REQUIRED ACTION
Search the records for the word "tied" and report each line that has it.
================================
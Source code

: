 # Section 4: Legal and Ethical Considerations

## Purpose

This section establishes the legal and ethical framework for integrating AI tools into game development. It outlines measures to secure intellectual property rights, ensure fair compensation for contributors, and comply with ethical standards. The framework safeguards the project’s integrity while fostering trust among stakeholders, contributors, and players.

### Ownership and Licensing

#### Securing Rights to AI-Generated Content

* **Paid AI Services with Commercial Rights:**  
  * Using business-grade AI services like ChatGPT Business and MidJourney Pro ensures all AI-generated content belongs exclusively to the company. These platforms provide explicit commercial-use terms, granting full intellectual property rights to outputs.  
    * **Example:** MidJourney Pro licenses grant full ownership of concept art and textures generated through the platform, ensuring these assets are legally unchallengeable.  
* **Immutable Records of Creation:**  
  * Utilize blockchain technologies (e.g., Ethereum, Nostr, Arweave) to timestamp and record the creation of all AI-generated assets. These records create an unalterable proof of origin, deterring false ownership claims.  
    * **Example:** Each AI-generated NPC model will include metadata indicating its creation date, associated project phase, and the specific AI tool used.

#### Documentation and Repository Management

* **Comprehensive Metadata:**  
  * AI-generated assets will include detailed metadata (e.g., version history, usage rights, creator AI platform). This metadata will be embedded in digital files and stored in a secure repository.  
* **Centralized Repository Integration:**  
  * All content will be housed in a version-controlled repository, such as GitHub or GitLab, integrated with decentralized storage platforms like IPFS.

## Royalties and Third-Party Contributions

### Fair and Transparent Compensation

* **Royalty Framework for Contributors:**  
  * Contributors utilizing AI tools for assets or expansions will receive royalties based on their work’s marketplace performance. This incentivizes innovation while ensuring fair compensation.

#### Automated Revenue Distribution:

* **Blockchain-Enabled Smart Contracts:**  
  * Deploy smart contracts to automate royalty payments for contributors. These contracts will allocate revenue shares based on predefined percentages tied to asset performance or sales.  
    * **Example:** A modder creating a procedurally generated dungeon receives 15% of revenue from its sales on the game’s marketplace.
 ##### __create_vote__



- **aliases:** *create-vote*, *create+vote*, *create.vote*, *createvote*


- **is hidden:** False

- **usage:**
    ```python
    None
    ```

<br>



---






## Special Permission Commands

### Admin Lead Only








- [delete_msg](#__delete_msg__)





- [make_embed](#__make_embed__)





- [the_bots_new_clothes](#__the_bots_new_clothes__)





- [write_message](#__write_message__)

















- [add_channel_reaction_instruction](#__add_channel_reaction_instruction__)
================================
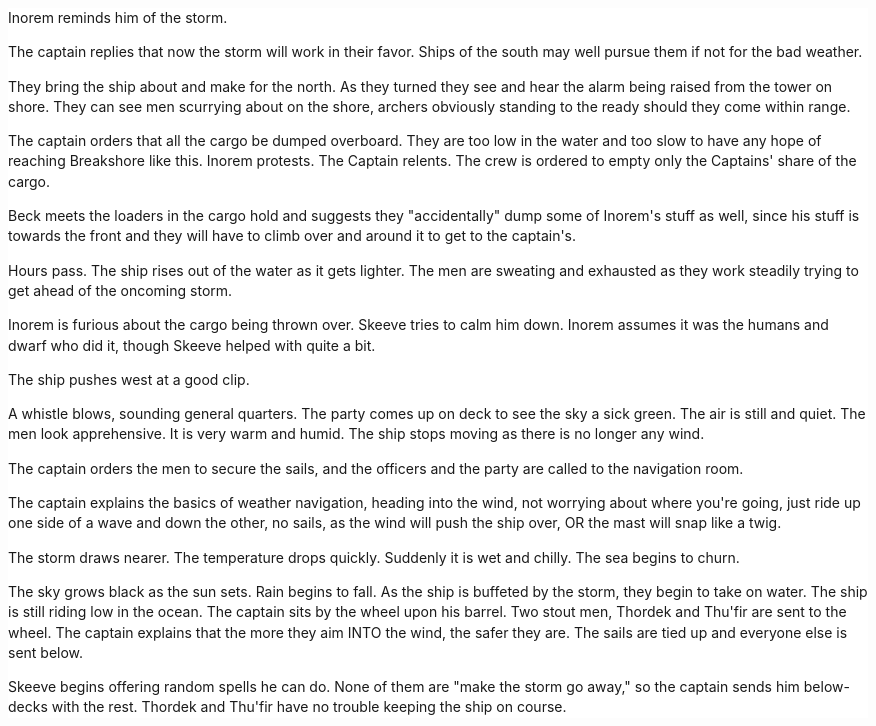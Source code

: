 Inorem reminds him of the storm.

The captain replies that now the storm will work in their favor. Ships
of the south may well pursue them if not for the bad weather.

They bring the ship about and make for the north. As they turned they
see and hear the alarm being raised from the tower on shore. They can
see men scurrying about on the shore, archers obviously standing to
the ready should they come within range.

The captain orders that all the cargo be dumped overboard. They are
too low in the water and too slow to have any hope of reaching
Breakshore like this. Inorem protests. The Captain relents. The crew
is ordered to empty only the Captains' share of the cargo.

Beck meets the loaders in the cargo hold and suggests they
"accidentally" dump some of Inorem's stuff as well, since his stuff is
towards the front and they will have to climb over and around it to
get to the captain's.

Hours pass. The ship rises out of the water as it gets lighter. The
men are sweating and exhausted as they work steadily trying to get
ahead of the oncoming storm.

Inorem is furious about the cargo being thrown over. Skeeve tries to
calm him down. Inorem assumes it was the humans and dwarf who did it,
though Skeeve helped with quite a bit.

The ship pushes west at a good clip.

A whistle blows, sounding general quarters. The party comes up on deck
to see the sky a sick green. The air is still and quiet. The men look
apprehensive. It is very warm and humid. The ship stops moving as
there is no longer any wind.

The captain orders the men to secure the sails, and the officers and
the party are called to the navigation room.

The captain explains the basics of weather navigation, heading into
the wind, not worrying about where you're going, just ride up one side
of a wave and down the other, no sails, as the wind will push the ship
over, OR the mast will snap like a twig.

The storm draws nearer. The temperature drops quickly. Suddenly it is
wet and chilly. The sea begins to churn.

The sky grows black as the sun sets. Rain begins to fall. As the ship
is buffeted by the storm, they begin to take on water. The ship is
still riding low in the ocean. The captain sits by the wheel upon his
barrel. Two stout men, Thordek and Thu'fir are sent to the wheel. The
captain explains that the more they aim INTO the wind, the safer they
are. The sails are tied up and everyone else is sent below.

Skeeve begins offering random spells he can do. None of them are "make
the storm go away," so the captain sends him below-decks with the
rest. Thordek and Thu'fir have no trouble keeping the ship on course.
================================
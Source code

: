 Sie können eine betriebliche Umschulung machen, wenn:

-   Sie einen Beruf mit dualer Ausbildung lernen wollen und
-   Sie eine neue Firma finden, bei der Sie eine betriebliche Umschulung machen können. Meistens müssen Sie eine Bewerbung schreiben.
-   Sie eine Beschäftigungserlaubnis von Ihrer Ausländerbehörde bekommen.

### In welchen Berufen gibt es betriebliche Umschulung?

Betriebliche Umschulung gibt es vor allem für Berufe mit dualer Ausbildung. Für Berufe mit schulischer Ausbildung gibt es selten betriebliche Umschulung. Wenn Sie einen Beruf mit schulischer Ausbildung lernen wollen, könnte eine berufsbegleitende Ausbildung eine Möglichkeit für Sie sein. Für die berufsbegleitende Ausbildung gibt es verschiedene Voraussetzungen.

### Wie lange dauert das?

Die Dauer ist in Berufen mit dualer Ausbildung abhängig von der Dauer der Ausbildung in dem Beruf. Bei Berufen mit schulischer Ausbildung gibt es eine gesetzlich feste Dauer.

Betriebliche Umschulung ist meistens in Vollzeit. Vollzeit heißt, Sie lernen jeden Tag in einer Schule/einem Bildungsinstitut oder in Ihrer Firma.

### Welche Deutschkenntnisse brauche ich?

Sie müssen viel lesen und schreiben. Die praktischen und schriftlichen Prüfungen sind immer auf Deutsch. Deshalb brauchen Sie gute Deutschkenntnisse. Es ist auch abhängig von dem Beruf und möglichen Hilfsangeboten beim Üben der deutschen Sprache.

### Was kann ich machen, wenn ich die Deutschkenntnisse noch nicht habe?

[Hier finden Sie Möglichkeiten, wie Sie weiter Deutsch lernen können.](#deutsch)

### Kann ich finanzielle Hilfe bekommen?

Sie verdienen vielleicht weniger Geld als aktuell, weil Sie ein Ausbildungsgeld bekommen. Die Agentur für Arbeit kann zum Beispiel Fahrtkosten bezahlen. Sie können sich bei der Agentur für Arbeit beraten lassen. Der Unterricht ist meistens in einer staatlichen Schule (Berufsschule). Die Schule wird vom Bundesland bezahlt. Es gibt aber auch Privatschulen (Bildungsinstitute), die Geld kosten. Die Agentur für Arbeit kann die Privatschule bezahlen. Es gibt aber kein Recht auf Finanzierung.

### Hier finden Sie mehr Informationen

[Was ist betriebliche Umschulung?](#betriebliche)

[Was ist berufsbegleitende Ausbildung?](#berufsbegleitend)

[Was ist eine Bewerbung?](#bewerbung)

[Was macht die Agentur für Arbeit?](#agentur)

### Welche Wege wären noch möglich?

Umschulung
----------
================================
ANSWER SPACE
  * Deploy smart contracts to automate royalty payments for contributors. These contracts will allocate revenue shares based on predefined percentages tied to asset performance or sales.  
are. The sails are tied up and everyone else is sent below.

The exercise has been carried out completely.